Making a more general-purpose Nextflow pipeline

Generalizing the Hello pipeline

Learning outcomes

After having completed this chapter you will be able to:

Understand how nextflow.config controls parameters, resources and profiles for the hello-pipeline.
Explain how splitting processes into separate module files improves structure and re-use.
Recognise how dynamic file naming works in process output directives and script blocks.

Material

Overview of the `hello-pipeline` project

Let’s go to the directory then:

cd /workspaces/nextflow-training/exercises/hello-pipeline
code .

The hello-pipeline example (under exercises/hello-pipeline/) is a small but realistic DSL2 workflow that illustrates:

Configuration in nextflow.config (parameters, process resources, profiles, outputs).
Modular code structure using a modules/ folder.
Dynamic file naming based on values flowing through the pipeline.

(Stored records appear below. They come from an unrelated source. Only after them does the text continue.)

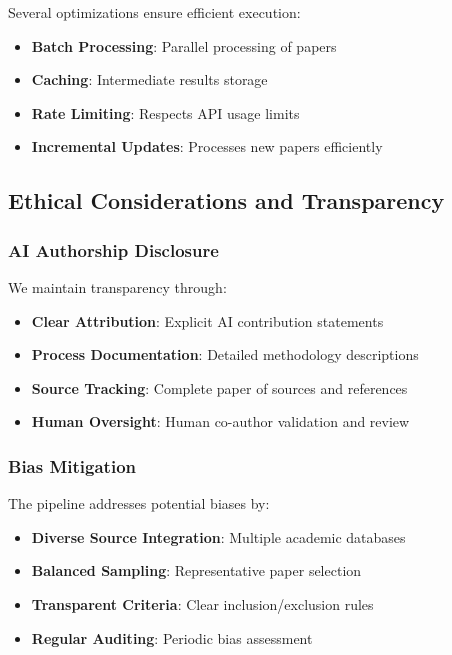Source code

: Several optimizations ensure efficient execution:
\begin{itemize}
    \item \textbf{Batch Processing}: Parallel processing of papers
    \item \textbf{Caching}: Intermediate results storage
    \item \textbf{Rate Limiting}: Respects API usage limits
    \item \textbf{Incremental Updates}: Processes new papers efficiently
\end{itemize}

\subsection{Ethical Considerations and Transparency}

\subsubsection{AI Authorship Disclosure}

We maintain transparency through:
\begin{itemize}
    \item \textbf{Clear Attribution}: Explicit AI contribution statements
    \item \textbf{Process Documentation}: Detailed methodology descriptions
    \item \textbf{Source Tracking}: Complete paper of sources and references
    \item \textbf{Human Oversight}: Human co-author validation and review
\end{itemize}

\subsubsection{Bias Mitigation}

The pipeline addresses potential biases by:
\begin{itemize}
    \item \textbf{Diverse Source Integration}: Multiple academic databases
    \item \textbf{Balanced Sampling}: Representative paper selection
    \item \textbf{Transparent Criteria}: Clear inclusion/exclusion rules
    \item \textbf{Regular Auditing}: Periodic bias assessment
\end{itemize}
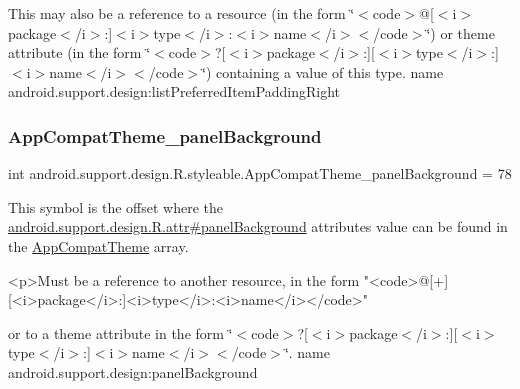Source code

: This may also be a reference to a resource (in the form \char`\"{}$<$code$>$@\mbox{[}$<$i$>$package$<$/i$>$\+:\mbox{]}$<$i$>$type$<$/i$>$\+:$<$i$>$name$<$/i$>$$<$/code$>$\char`\"{}) or theme attribute (in the form \char`\"{}$<$code$>$?\mbox{[}$<$i$>$package$<$/i$>$\+:\mbox{]}\mbox{[}$<$i$>$type$<$/i$>$\+:\mbox{]}$<$i$>$name$<$/i$>$$<$/code$>$\char`\"{}) containing a value of this type.  name android.\+support.\+design\+:list\+Preferred\+Item\+Padding\+Right \mbox{\label{classandroid_1_1support_1_1design_1_1R_1_1styleable_a29b397614d1d7cf59c6c120c90e3b529}} 
\subsubsection{\texorpdfstring{App\+Compat\+Theme\+\_\+panel\+Background}{AppCompatTheme\_panelBackground}}
{\footnotesize\ttfamily int android.\+support.\+design.\+R.\+styleable.\+App\+Compat\+Theme\+\_\+panel\+Background = 78\hspace{0.3cm}{\ttfamily [static]}}

This symbol is the offset where the \hyperlink{classandroid_1_1support_1_1design_1_1R_1_1attr_ad363e0649bee876bc29776da9e7507e5}{android.\+support.\+design.\+R.\+attr\#panel\+Background} attribute\textquotesingle{}s value can be found in the \hyperlink{classandroid_1_1support_1_1design_1_1R_1_1styleable_afb351dc8de20cbd4c89abe360373010c}{App\+Compat\+Theme} array.

\begin{DoxyVerb}      <p>Must be a reference to another resource, in the form "<code>@[+][<i>package</i>:]<i>type</i>:<i>name</i></code>"
\end{DoxyVerb}
 or to a theme attribute in the form \char`\"{}$<$code$>$?\mbox{[}$<$i$>$package$<$/i$>$\+:\mbox{]}\mbox{[}$<$i$>$type$<$/i$>$\+:\mbox{]}$<$i$>$name$<$/i$>$$<$/code$>$\char`\"{}.  name android.\+support.\+design\+:panel\+Background \mbox{\label{classandroid_1_1support_1_1design_1_1R_1_1styleable_a8c51cf0e087c4190c18f5548d4dfad15}} 

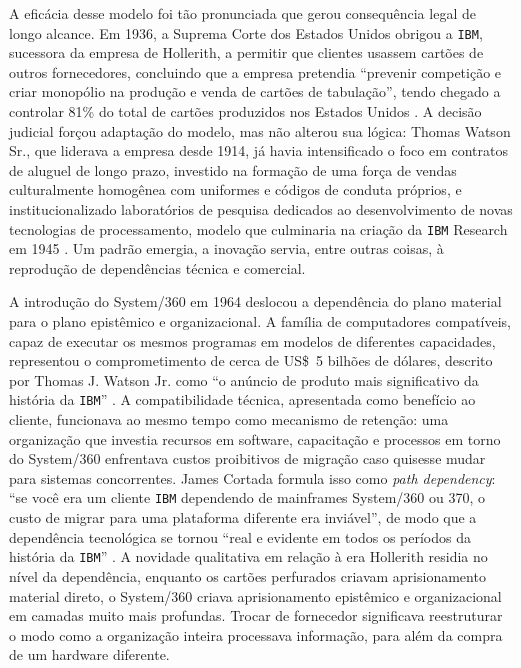 A eficácia desse modelo foi tão pronunciada que gerou consequência legal de longo alcance. Em 1936, a Suprema Corte dos Estados Unidos obrigou a \texttt{IBM}, sucessora da empresa de Hollerith, a permitir que clientes usassem cartões de outros fornecedores, concluindo que a empresa pretendia \enquote{prevenir competição e criar monopólio na produção e venda de cartões de tabulação}, tendo chegado a controlar 81\% do total de cartões produzidos nos Estados Unidos \parencite{Cortada2019IBM}. A decisão judicial forçou adaptação do modelo, mas não alterou sua lógica: Thomas Watson Sr., que liderava a empresa desde 1914, já havia intensificado o foco em contratos de aluguel de longo prazo, investido na formação de uma força de vendas culturalmente homogênea com uniformes e códigos de conduta próprios, e institucionalizado laboratórios de pesquisa dedicados ao desenvolvimento de novas tecnologias de processamento, modelo que culminaria na criação da \texttt{IBM} Research em 1945 \parencite{Pugh1995Building}. Um padrão emergia, a inovação servia, entre outras coisas, à reprodução de dependências técnica e comercial. 

A introdução do System/360 em 1964 deslocou a dependência do plano material para o plano epistêmico e organizacional. A família de computadores compatíveis, capaz de executar os mesmos programas em modelos de diferentes capacidades, representou o comprometimento de cerca de US\$~5 bilhões de dólares, descrito por Thomas J. Watson Jr. como \enquote{o anúncio de produto mais significativo da história da \texttt{IBM}} \parencite[p.~276]{Pugh1995Building}. A compatibilidade técnica, apresentada como benefício ao cliente, funcionava ao mesmo tempo como mecanismo de retenção: uma organização que investia recursos em software, capacitação e processos em torno do System/360 enfrentava custos proibitivos de migração caso quisesse mudar para sistemas concorrentes. James Cortada formula isso como \textit{path dependency}: \enquote{se você era um cliente \texttt{IBM} dependendo de mainframes System/360 ou 370, o custo de migrar para uma plataforma diferente era inviável}, de modo que a dependência tecnológica se tornou \enquote{real e evidente em todos os períodos da história da \texttt{IBM}} \parencite[p.~581]{Cortada2019IBM}. A novidade qualitativa em relação à era Hollerith residia no nível da dependência, enquanto os cartões perfurados criavam aprisionamento material direto, o System/360 criava aprisionamento epistêmico e organizacional em camadas muito mais profundas. Trocar de fornecedor significava reestruturar o modo como a organização inteira processava informação, para além da compra de um hardware diferente.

These are the files in the directory

hello-pipeline/

  hello-pipeline
  ├── hello-pipeline.nf
  ├── modules
  │   ├── collectGreetings.nf
  │   ├── convertToUpper.nf
  │   ├── cowpy.nf
  │   └── sayHello.nf
  └── nextflow.config

The main entry point is:

hello-pipeline.nf (workflow definition)
nextflow.config (configuration)
modules/*.nf (process modules)

The workflow at a glance

In hello-pipeline.nf, the workflow:

Reads greetings from a CSV file (params.input).
Emits a greeting per line (sayHello).
Converts greetings to upper case (convertToUpper).
Collects all greetings into one file and a small report (collectGreetings).
Generates ASCII “art” for the final greetings using cowpy (cowpy module).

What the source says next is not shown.